Studies have shown that antibodies can offer real protection against viruses and that cellular immunity can persist even in mild cases. Scientists are increasingly confident that people will be immune to SARS-CoV-2.
Antibodies have long been believed to prevent reinfection, but a researcher at the University of Washington published the first study with real evidence last week.
He followed 122 crew members on a fishing boat in the Pacific near Seattle, Washington. Everyone was tested for antibodies and viruses before and after departure. An epidemic broke out on the ship, and 104 people were infected – 85% attack rate.

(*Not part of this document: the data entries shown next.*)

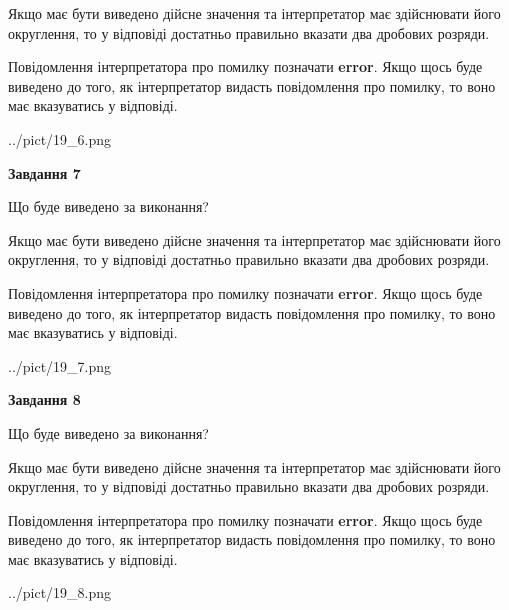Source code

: \documentclass[12pt, ukrainian]{article}
\begin{document}
{\begin {Large}
Якщо має бути виведено дійсне значення та інтерпретатор має здійснювати його округлення, 
то у відповіді достатньо правильно вказати два дробових розряди.

Повідомлення інтерпретатора про помилку позначати \textbf{error}.
Якщо щось буде виведено до того, як інтерпретатор видасть повідомлення про помилку, 
то воно має вказуватись у відповіді. \par

\begin{center}
	{../pict/19_6.png}
\end{center}
\newpage

{\begin {center}\textbf{Завдання 7}\end {center}}\par
Що буде виведено за виконання? \par

Якщо має бути виведено дійсне значення та інтерпретатор має здійснювати його округлення, 
то у відповіді достатньо правильно вказати два дробових розряди.

Повідомлення інтерпретатора про помилку позначати \textbf{error}.
Якщо щось буде виведено до того, як інтерпретатор видасть повідомлення про помилку, 
то воно має вказуватись у відповіді. \par

\begin{center}
	{../pict/19_7.png}
\end{center}
\newpage

{\begin {center}\textbf{Завдання 8}\end {center}}\par
Що буде виведено за виконання? \par

Якщо має бути виведено дійсне значення та інтерпретатор має здійснювати його округлення, 
то у відповіді достатньо правильно вказати два дробових розряди.

Повідомлення інтерпретатора про помилку позначати \textbf{error}.
Якщо щось буде виведено до того, як інтерпретатор видасть повідомлення про помилку, 
то воно має вказуватись у відповіді. \par

\begin{center}
	{../pict/19_8.png}
\end{center}
\newpage


\end{Large}}
\end{document}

However, only those without pre-existing antibodies were infected with the virus. None of the three crew members who had been exposed to the disease and had antibodies before leaving the ship showed signs of reinfection.
Professor Danny Altman of the Department of Immunology and Inflammation at Imperial College Hammersmith Hospital said, “While this is a small study, it offers an extraordinary real human experience. When we lack a line of products, it has been formally proven that neutralizing antibodies can protect against reinfection.
In a nutshell, this is good news!
While the results are good news, one key question about the human immune response to the virus is how long these antibodies can last. Most studies show that they begin to age after just a few months.
More and more evidence, however, shows that T and B cells often referred to as memory cells, offer a longer-term protection.
Gomerman said that since scientists have seen no record of reinfection, even if the epidemic spreads this far, it strongly suggests that the human immune system has a good effect on this threat, and the possibility of reinfection is low.
Last month, it was widely reported that researchers at Karolinska University Hospital and the University Hospital of Wales discovered that people who have recovered from asymptomatic or mild Covid-19 cases might have long-term T-cell immunity to severe infections.